Sballottato come un pacco difficile da gestire, di fatto non ignorato, ma nemmeno agognato da due genitori insensibili, freddi, e decisamente immaturi, il giovane ma tenace Eugenio decide di togliere il disturbo, approfittando del fatto che, di ritorno da un soggiorno in Spagna con la sciroccata, bellissima madre (Dalila Di Lazzaro), il padre (Saverio Marconi), impegnato nei suoi lavori saltuari, incarica un suo amico giornalista di satira di sinistra, Baffo (Memè Perlini) di andare a prenderlo in aeroporto.
La fuga del ragazzo presso una campagna schietta e brulicante di vita, segnerà il passo di Eugenio verso una vita adulta precoce, che il piccolo uomo rincorrerà senza mai voltarsi, come invece gli domandano insistentemente gli stolti adulti che gli stanno dietro.

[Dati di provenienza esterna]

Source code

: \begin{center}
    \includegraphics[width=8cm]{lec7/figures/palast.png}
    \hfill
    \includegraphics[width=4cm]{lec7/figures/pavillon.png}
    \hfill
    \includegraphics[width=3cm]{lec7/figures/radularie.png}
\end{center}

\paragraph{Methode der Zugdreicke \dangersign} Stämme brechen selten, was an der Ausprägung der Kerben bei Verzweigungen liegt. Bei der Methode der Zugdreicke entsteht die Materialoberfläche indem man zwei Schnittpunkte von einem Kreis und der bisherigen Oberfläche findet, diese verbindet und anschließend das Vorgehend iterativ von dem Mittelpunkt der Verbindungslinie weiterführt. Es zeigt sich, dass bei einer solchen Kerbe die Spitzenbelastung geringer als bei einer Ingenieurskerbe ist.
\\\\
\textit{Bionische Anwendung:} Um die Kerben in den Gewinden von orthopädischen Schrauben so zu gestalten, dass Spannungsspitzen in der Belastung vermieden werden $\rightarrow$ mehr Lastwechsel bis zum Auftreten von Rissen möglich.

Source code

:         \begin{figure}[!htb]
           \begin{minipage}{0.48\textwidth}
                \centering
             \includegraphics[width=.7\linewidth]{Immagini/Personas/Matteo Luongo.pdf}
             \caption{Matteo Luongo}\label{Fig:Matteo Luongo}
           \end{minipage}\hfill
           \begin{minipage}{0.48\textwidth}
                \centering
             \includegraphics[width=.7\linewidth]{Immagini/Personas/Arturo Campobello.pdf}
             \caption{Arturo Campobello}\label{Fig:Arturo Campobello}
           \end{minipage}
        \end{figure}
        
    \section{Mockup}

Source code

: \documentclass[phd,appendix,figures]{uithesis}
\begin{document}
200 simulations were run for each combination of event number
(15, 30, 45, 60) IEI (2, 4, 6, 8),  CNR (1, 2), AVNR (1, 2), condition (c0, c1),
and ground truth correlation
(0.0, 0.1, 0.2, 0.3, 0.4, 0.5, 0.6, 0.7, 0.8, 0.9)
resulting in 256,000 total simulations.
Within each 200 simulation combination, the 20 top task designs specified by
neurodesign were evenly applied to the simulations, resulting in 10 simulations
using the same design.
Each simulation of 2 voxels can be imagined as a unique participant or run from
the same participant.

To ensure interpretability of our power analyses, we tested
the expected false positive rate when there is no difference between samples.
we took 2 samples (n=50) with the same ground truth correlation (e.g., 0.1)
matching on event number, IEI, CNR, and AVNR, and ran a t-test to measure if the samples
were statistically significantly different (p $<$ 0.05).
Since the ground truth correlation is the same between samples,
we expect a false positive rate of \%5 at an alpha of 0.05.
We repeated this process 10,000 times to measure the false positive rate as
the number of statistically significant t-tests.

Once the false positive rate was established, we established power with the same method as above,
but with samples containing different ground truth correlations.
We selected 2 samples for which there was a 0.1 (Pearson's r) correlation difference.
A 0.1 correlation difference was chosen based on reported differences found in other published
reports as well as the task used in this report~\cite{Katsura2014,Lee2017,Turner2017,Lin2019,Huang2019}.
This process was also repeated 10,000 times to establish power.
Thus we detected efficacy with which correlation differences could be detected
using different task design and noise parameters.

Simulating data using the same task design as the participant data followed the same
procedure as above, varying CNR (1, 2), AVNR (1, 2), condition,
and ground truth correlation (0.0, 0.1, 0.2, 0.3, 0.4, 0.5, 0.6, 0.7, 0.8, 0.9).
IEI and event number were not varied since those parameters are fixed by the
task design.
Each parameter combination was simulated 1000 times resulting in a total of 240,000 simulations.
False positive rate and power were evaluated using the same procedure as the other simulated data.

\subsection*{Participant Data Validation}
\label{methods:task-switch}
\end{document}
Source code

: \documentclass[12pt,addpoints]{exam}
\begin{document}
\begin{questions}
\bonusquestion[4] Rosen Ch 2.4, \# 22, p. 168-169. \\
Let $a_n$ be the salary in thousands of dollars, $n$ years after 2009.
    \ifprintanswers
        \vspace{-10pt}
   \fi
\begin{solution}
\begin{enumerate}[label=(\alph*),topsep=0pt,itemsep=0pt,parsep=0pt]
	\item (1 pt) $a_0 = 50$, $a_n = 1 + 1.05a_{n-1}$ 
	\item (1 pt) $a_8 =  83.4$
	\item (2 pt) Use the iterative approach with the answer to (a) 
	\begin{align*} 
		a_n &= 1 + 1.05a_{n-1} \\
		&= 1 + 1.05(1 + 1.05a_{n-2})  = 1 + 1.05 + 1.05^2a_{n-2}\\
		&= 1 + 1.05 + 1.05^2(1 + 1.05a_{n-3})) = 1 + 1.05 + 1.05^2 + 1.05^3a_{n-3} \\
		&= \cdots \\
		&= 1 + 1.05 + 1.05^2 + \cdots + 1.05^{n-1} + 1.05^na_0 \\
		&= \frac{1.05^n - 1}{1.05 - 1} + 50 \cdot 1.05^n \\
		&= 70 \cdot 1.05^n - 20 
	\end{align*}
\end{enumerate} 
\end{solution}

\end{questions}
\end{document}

Da quella fuga, in grado di metterei in agitazione un po' tutti - in particolare gli assennati (gli unici ad esserlo) nonni materni (tra cui Bernard Blier), si giocano le sorti del film, con cui Luigi Comencini dimostra ancora una volta di saper addentrarsi con finezza ed intensità d'introspezione, nel mondo adolescente, fornendoci un ritratto puntuale e credibile di bambino troppo cresciuto a causa delle aride circostanze e della immaturità che lo circonda.
Nel ruolo di Eugenio, il giovane Francesco Bonelli, nipote del regista e ancor oggi attivo tra televisione e cinema come sceneggiatore ed interprete, risulta davvero molto bravo e convincente.